*** Given information ***

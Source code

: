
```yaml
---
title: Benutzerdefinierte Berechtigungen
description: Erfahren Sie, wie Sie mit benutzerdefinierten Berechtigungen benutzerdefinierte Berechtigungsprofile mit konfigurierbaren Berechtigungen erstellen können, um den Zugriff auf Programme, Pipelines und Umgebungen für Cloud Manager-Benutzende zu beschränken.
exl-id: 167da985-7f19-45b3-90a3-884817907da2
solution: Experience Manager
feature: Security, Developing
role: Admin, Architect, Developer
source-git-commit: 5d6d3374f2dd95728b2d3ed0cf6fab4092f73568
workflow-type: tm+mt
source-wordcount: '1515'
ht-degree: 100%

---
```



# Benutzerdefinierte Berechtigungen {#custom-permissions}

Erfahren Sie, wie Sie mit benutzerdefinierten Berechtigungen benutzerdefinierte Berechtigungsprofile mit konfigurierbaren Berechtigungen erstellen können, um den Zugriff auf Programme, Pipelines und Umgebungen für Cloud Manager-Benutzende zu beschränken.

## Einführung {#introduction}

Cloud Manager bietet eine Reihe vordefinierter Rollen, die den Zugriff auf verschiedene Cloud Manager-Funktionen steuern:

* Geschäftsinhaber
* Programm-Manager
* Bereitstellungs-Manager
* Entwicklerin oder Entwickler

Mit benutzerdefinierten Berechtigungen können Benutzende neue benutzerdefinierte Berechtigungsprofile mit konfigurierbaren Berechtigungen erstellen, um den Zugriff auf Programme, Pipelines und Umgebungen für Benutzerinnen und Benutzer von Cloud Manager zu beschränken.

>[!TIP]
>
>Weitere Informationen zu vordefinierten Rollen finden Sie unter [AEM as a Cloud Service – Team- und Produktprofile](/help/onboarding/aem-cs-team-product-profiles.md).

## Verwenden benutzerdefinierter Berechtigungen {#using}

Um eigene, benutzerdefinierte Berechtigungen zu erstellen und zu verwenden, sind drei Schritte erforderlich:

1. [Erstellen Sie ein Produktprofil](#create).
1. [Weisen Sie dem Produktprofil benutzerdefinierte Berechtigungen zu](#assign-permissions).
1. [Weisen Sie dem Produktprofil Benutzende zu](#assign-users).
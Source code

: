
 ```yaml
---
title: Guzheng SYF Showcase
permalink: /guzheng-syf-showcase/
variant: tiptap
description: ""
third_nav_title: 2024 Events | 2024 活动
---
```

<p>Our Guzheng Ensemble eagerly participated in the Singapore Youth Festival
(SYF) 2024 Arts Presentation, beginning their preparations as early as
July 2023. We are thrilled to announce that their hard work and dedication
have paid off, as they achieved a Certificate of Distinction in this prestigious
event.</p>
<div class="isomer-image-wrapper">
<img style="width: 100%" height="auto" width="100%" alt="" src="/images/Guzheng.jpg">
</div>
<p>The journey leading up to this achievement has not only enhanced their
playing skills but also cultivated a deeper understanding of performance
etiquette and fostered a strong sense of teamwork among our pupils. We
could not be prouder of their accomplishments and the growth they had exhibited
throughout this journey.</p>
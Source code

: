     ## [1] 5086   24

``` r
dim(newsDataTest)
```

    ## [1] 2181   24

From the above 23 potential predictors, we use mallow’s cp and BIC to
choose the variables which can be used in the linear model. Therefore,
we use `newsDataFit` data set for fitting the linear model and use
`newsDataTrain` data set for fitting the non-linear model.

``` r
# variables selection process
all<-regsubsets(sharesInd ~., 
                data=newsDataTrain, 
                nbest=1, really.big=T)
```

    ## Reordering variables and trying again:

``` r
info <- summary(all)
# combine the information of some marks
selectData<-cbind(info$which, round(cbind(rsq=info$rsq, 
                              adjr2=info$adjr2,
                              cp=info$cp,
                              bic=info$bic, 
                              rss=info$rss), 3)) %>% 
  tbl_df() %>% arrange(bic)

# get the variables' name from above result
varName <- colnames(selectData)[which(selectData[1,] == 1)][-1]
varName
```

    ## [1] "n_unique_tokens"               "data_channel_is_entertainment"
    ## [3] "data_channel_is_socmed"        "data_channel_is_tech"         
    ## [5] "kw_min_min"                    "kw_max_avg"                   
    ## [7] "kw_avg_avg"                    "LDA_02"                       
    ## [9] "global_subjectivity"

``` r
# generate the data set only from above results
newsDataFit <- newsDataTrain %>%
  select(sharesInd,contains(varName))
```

*** End of Given information ***

## Exercise aim
Each line from the one that contains "(SYF) 2024 Arts" through the end of the records must be repeated exactly. No other line belongs in the answer.

## Task answer
(SYF) 2024 Arts Presentation, beginning their preparations as early as
July 2023. We are thrilled to announce that their hard work and dedication
have paid off, as they achieved a Certificate of Distinction in this prestigious
event.</p>
<div class="isomer-image-wrapper">
<img style="width: 100%" height="auto" width="100%" alt="" src="/images/Guzheng.jpg">
</div>
<p>The journey leading up to this achievement has not only enhanced their
playing skills but also cultivated a deeper understanding of performance
etiquette and fostered a strong sense of teamwork among our pupils. We
could not be prouder of their accomplishments and the growth they had exhibited
throughout this journey.</p>
Source code

:     ## [1] 5086   24

``` r
dim(newsDataTest)
```

    ## [1] 2181   24

From the above 23 potential predictors, we use mallow’s cp and BIC to
choose the variables which can be used in the linear model. Therefore,
we use `newsDataFit` data set for fitting the linear model and use
`newsDataTrain` data set for fitting the non-linear model.

``` r
# variables selection process
all<-regsubsets(sharesInd ~., 
                data=newsDataTrain, 
                nbest=1, really.big=T)
```

    ## Reordering variables and trying again:

``` r
info <- summary(all)
# combine the information of some marks
selectData<-cbind(info$which, round(cbind(rsq=info$rsq, 
                              adjr2=info$adjr2,
                              cp=info$cp,
                              bic=info$bic, 
                              rss=info$rss), 3)) %>% 
  tbl_df() %>% arrange(bic)

# get the variables' name from above result
varName <- colnames(selectData)[which(selectData[1,] == 1)][-1]
varName
```

    ## [1] "n_unique_tokens"               "data_channel_is_entertainment"
    ## [3] "data_channel_is_socmed"        "data_channel_is_tech"         
    ## [5] "kw_min_min"                    "kw_max_avg"                   
    ## [7] "kw_avg_avg"                    "LDA_02"                       
    ## [9] "global_subjectivity"

``` r
# generate the data set only from above results
newsDataFit <- newsDataTrain %>%
  select(sharesInd,contains(varName))
```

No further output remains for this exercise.